■ Task to complete ■
Give back all the data exactly as it was written.

Saved data entries:
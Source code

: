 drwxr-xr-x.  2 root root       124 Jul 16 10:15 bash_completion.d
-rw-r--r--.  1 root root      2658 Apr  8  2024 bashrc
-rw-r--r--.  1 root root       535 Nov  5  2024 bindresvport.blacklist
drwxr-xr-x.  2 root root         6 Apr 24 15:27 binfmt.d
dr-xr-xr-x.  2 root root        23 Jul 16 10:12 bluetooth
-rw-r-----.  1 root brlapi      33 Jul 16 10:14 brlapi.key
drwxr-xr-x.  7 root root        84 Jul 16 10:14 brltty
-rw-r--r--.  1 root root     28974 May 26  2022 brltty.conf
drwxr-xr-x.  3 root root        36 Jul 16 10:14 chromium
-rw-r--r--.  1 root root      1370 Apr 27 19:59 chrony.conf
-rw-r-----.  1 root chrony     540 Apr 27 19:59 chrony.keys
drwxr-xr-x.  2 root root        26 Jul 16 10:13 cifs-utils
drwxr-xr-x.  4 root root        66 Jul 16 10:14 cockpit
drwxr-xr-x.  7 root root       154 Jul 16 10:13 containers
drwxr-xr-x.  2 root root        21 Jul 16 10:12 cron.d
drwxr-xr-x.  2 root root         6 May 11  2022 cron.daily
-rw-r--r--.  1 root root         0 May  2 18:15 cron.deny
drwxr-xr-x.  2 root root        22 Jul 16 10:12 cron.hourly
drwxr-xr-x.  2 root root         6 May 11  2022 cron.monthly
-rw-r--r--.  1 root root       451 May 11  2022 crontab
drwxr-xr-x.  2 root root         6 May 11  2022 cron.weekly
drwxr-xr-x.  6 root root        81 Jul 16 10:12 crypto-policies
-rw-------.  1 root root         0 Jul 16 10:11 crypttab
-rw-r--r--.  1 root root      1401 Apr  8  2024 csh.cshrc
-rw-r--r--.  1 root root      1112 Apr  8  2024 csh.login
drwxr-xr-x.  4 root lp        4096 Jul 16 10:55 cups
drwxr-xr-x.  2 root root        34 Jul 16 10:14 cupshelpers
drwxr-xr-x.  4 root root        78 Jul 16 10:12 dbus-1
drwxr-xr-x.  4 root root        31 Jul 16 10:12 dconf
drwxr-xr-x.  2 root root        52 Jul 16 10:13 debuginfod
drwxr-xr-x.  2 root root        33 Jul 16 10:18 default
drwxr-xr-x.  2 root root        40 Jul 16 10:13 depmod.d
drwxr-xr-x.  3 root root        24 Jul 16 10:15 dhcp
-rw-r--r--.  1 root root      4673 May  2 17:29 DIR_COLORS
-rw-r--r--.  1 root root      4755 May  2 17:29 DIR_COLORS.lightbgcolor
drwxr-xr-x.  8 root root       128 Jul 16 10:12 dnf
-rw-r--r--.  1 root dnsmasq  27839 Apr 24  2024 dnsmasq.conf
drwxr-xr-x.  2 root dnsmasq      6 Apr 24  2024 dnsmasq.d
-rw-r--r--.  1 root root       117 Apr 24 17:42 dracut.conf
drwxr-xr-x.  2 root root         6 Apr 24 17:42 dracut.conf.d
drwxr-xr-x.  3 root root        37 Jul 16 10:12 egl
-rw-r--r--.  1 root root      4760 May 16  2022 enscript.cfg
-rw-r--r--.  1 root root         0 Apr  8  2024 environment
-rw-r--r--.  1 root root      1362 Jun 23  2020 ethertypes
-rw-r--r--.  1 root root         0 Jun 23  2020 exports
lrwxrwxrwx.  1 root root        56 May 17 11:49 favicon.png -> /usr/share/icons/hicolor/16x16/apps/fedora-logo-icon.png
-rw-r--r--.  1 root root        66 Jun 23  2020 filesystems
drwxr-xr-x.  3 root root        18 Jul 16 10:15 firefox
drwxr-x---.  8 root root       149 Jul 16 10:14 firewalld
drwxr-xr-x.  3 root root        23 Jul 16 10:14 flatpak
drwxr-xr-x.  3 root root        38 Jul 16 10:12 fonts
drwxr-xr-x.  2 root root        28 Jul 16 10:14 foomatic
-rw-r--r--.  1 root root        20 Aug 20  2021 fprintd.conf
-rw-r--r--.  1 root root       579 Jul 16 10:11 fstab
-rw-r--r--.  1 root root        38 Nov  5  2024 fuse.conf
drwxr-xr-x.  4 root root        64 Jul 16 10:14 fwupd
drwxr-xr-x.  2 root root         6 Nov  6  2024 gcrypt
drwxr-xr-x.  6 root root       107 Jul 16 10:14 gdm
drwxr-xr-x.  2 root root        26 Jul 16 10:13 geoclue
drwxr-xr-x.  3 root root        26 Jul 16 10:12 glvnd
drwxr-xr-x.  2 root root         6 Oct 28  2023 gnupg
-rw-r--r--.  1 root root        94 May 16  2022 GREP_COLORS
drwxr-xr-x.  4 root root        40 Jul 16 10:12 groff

■ Exercise answer ■
Source code

: drwxr-xr-x.  2 root root       124 Jul 16 10:15 bash_completion.d
-rw-r--r--.  1 root root      2658 Apr  8  2024 bashrc
-rw-r--r--.  1 root root       535 Nov  5  2024 bindresvport.blacklist
drwxr-xr-x.  2 root root         6 Apr 24 15:27 binfmt.d
dr-xr-xr-x.  2 root root        23 Jul 16 10:12 bluetooth
-rw-r-----.  1 root brlapi      33 Jul 16 10:14 brlapi.key
drwxr-xr-x.  7 root root        84 Jul 16 10:14 brltty
-rw-r--r--.  1 root root     28974 May 26  2022 brltty.conf
drwxr-xr-x.  3 root root        36 Jul 16 10:14 chromium
-rw-r--r--.  1 root root      1370 Apr 27 19:59 chrony.conf
-rw-r-----.  1 root chrony     540 Apr 27 19:59 chrony.keys
drwxr-xr-x.  2 root root        26 Jul 16 10:13 cifs-utils
drwxr-xr-x.  4 root root        66 Jul 16 10:14 cockpit
drwxr-xr-x.  7 root root       154 Jul 16 10:13 containers
drwxr-xr-x.  2 root root        21 Jul 16 10:12 cron.d
drwxr-xr-x.  2 root root         6 May 11  2022 cron.daily
-rw-r--r--.  1 root root         0 May  2 18:15 cron.deny
drwxr-xr-x.  2 root root        22 Jul 16 10:12 cron.hourly
drwxr-xr-x.  2 root root         6 May 11  2022 cron.monthly
-rw-r--r--.  1 root root       451 May 11  2022 crontab
drwxr-xr-x.  2 root root         6 May 11  2022 cron.weekly
drwxr-xr-x.  6 root root        81 Jul 16 10:12 crypto-policies
-rw-------.  1 root root         0 Jul 16 10:11 crypttab
-rw-r--r--.  1 root root      1401 Apr  8  2024 csh.cshrc
-rw-r--r--.  1 root root      1112 Apr  8  2024 csh.login
drwxr-xr-x.  4 root lp        4096 Jul 16 10:55 cups
drwxr-xr-x.  2 root root        34 Jul 16 10:14 cupshelpers
drwxr-xr-x.  4 root root        78 Jul 16 10:12 dbus-1
drwxr-xr-x.  4 root root        31 Jul 16 10:12 dconf
drwxr-xr-x.  2 root root        52 Jul 16 10:13 debuginfod
drwxr-xr-x.  2 root root        33 Jul 16 10:18 default
drwxr-xr-x.  2 root root        40 Jul 16 10:13 depmod.d
drwxr-xr-x.  3 root root        24 Jul 16 10:15 dhcp
-rw-r--r--.  1 root root      4673 May  2 17:29 DIR_COLORS
-rw-r--r--.  1 root root      4755 May  2 17:29 DIR_COLORS.lightbgcolor
drwxr-xr-x.  8 root root       128 Jul 16 10:12 dnf
-rw-r--r--.  1 root dnsmasq  27839 Apr 24  2024 dnsmasq.conf
drwxr-xr-x.  2 root dnsmasq      6 Apr 24  2024 dnsmasq.d
-rw-r--r--.  1 root root       117 Apr 24 17:42 dracut.conf
drwxr-xr-x.  2 root root         6 Apr 24 17:42 dracut.conf.d
drwxr-xr-x.  3 root root        37 Jul 16 10:12 egl
-rw-r--r--.  1 root root      4760 May 16  2022 enscript.cfg
-rw-r--r--.  1 root root         0 Apr  8  2024 environment
-rw-r--r--.  1 root root      1362 Jun 23  2020 ethertypes
-rw-r--r--.  1 root root         0 Jun 23  2020 exports
lrwxrwxrwx.  1 root root        56 May 17 11:49 favicon.png -> /usr/share/icons/hicolor/16x16/apps/fedora-logo-icon.png
-rw-r--r--.  1 root root        66 Jun 23  2020 filesystems
drwxr-xr-x.  3 root root        18 Jul 16 10:15 firefox
drwxr-x---.  8 root root       149 Jul 16 10:14 firewalld
drwxr-xr-x.  3 root root        23 Jul 16 10:14 flatpak
drwxr-xr-x.  3 root root        38 Jul 16 10:12 fonts
drwxr-xr-x.  2 root root        28 Jul 16 10:14 foomatic
-rw-r--r--.  1 root root        20 Aug 20  2021 fprintd.conf
-rw-r--r--.  1 root root       579 Jul 16 10:11 fstab
-rw-r--r--.  1 root root        38 Nov  5  2024 fuse.conf
drwxr-xr-x.  4 root root        64 Jul 16 10:14 fwupd
drwxr-xr-x.  2 root root         6 Nov  6  2024 gcrypt
drwxr-xr-x.  6 root root       107 Jul 16 10:14 gdm
drwxr-xr-x.  2 root root        26 Jul 16 10:13 geoclue
drwxr-xr-x.  3 root root        26 Jul 16 10:12 glvnd
drwxr-xr-x.  2 root root         6 Oct 28  2023 gnupg
-rw-r--r--.  1 root root        94 May 16  2022 GREP_COLORS
drwxr-xr-x.  4 root root        40 Jul 16 10:12 groff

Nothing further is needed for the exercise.